◆ Task description ◆
Give, as a bare number, the count of lines below that contain "SitecoreImages".

◆ Recorded information ◆
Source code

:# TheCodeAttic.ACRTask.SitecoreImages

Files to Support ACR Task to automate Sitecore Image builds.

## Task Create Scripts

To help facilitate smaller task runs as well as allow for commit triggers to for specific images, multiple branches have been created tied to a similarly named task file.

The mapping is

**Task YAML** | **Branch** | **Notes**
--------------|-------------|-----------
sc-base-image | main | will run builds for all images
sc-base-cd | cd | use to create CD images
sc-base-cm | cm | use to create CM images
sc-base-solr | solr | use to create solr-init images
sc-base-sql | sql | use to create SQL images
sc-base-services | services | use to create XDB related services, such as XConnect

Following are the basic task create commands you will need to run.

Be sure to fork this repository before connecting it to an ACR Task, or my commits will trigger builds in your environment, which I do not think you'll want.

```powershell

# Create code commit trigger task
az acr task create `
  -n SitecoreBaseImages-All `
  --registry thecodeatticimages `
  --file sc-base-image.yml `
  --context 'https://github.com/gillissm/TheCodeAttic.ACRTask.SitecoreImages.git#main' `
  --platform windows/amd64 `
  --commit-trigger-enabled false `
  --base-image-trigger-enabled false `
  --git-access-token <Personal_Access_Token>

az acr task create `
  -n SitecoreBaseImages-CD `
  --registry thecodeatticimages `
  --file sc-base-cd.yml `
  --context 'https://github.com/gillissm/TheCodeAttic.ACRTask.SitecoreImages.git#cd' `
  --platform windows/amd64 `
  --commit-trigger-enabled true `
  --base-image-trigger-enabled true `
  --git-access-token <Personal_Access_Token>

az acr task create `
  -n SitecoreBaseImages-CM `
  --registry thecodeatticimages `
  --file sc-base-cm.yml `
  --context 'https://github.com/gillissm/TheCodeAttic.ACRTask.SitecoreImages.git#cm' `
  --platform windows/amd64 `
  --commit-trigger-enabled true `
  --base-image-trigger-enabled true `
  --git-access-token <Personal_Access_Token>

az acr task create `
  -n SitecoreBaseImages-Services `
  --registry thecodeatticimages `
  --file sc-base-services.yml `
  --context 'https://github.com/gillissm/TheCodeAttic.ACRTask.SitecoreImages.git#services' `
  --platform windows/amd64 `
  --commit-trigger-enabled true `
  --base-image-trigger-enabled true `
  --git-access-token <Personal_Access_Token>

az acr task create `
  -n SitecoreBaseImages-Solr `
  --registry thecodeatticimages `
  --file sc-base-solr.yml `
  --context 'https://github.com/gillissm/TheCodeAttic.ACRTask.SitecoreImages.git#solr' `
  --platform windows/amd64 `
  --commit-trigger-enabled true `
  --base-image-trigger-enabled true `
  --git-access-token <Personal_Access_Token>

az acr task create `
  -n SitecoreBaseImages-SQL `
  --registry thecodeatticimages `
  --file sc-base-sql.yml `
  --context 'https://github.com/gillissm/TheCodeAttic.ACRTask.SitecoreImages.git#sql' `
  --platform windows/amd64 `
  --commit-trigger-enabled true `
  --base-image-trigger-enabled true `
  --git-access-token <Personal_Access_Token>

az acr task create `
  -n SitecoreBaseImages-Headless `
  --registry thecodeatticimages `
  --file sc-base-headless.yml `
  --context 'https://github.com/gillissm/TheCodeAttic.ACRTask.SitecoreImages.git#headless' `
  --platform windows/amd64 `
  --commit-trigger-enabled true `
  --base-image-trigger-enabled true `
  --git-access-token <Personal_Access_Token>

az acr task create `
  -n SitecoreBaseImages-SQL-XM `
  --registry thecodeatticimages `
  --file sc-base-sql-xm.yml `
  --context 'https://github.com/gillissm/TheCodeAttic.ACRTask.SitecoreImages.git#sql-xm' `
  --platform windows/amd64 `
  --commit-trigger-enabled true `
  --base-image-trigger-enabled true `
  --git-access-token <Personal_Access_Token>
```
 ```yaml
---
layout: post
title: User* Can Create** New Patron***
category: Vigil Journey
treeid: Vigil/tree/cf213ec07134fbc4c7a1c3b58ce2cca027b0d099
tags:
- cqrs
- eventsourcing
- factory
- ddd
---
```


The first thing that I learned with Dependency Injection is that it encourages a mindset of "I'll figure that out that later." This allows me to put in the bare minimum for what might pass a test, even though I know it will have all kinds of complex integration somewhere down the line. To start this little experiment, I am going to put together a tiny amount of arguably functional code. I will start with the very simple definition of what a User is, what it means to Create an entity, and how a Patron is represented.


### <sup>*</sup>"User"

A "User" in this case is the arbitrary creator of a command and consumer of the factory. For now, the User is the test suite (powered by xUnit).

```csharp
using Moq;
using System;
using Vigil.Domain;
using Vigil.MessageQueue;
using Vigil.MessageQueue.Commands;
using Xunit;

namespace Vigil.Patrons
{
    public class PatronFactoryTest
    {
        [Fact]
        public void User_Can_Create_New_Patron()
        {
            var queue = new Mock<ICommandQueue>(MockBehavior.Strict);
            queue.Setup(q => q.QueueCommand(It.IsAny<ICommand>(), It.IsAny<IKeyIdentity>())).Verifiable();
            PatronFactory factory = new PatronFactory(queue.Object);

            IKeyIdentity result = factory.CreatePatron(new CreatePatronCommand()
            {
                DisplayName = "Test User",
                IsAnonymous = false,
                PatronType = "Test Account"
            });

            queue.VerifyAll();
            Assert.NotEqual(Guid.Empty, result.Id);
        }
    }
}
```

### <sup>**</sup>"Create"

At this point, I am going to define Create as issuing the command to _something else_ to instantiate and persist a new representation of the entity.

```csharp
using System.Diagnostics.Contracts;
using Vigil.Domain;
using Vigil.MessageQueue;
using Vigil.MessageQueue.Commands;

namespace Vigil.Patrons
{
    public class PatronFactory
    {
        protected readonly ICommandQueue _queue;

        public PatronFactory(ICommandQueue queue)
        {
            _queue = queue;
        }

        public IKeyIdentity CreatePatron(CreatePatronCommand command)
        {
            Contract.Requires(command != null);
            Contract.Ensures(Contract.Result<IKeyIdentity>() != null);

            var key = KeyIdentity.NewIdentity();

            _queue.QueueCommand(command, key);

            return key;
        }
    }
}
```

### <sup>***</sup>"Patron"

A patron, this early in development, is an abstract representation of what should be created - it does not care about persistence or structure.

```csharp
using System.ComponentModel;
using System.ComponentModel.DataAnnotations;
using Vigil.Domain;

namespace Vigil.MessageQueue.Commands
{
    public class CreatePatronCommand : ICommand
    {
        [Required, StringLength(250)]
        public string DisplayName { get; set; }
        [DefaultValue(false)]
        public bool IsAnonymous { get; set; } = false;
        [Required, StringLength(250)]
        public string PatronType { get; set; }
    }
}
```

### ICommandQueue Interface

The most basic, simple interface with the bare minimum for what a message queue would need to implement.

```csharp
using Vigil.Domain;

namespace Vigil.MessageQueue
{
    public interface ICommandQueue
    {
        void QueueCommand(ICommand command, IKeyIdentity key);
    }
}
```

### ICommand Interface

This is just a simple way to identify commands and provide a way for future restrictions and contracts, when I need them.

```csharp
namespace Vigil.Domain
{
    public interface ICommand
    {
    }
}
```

◆ Response ◆
9